For detection, either a plain registry rule (key HKEY_LOCAL_MACHINE\SOFTWARE\Policies\Microsoft\Windows\AAD, value AutoAcceptSsoPermission, integer equals 1, not associated with a 32-bit app) or the custom Detect.ps1 script. I used the script:

Win32 app - Detection rules

Assignment and the Enrollment Status Page

Assign the app as Required to all devices, narrowed with an assignment filter to Autopilot-enrolled machines:

Win32 app - Assignments

Then add it to the Enrollment Status Page as a blocking app. With Block device use until required apps are installed set to Selected, the ESP waits for exactly the apps in the list - and this one now installs during the device setup phase, before the user signs in for the first time:

ESP - blocking apps

The result: by the time the first user reaches the desktop and opens Word, the policy is already in place, the prompt is auto-accepted, and Office signs in silently the way it always used to.


Rollback

The uninstall script removes the value, which restores the default behavior - the prompt is shown again. Either uninstall the Win32 app or run Uninstall.ps1 manually.
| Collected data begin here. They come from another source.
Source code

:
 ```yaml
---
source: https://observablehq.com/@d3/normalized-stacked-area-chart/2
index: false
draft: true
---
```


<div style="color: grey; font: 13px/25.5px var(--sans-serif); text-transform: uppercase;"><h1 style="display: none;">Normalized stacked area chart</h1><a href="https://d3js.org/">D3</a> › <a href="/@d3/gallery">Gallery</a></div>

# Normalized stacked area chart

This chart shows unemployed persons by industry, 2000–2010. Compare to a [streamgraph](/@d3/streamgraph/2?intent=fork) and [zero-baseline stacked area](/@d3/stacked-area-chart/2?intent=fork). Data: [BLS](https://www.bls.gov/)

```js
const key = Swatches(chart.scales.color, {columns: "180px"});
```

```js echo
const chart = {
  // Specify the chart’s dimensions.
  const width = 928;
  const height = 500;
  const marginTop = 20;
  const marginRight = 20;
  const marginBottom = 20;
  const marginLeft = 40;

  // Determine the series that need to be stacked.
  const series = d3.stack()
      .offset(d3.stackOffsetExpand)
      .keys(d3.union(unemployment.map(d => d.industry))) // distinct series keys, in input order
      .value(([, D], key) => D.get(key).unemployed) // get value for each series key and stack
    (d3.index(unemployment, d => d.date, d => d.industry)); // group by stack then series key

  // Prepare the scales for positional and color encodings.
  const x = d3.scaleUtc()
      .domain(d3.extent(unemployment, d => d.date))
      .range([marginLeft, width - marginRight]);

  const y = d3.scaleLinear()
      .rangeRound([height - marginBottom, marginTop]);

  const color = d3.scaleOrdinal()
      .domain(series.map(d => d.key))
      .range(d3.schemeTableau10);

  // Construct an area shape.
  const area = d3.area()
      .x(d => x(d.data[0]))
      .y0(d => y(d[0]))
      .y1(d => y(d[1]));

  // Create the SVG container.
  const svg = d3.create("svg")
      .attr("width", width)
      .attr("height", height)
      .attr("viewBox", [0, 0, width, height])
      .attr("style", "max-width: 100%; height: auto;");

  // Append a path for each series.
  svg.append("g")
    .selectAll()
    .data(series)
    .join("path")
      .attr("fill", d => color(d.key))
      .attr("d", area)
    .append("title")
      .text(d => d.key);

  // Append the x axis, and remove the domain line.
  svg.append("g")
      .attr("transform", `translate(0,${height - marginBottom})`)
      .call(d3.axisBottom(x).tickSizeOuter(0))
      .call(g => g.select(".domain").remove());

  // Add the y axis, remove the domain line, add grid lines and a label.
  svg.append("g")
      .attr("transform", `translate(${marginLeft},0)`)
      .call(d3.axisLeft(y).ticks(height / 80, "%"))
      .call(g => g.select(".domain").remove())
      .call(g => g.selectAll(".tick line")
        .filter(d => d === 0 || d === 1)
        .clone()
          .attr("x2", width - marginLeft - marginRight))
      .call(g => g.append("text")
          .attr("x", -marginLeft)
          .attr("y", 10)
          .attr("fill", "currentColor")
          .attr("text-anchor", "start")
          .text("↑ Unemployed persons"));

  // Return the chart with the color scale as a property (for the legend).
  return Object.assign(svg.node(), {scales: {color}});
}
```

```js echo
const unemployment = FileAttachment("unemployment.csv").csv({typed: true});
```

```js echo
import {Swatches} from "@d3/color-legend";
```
Both install and uninstall write logs to %ProgramData%\Microsoft\IntuneManagementExtension\Logs\Set-AutoAcceptSsoPermission-*.log.


Notes

  • The policy answers the SSO permission prompt and nothing else. MFA, Conditional Access, and app consent are untouched.
  • It only applies to organization-managed devices with Entra work or school accounts. Personal Microsoft accounts keep the prompt.
  • Pre-deploying the value to devices below build 26100.8875 is harmless - it activates once KB5101650 (or later) is installed.
  • Remediation and Win32 app can coexist. They write the identical value, and each reports compliant/installed when the other got there first.

Summary

Microsoft’s DMA-driven “Continue to sign in” prompt broke silent SSO on EEA devices, and nowhere more visibly than in the first minutes after Autopilot. Since July 2026, AutoAcceptSsoPermission under HKLM\SOFTWARE\Policies\Microsoft\Windows\AAD turns the prompt off on managed devices. Deploy it twice: as a remediation for the existing fleet, and as an ESP-blocking Win32 app so new Autopilot devices never see the prompt at all. All scripts and the dummy package are in my Intune-Misc repository.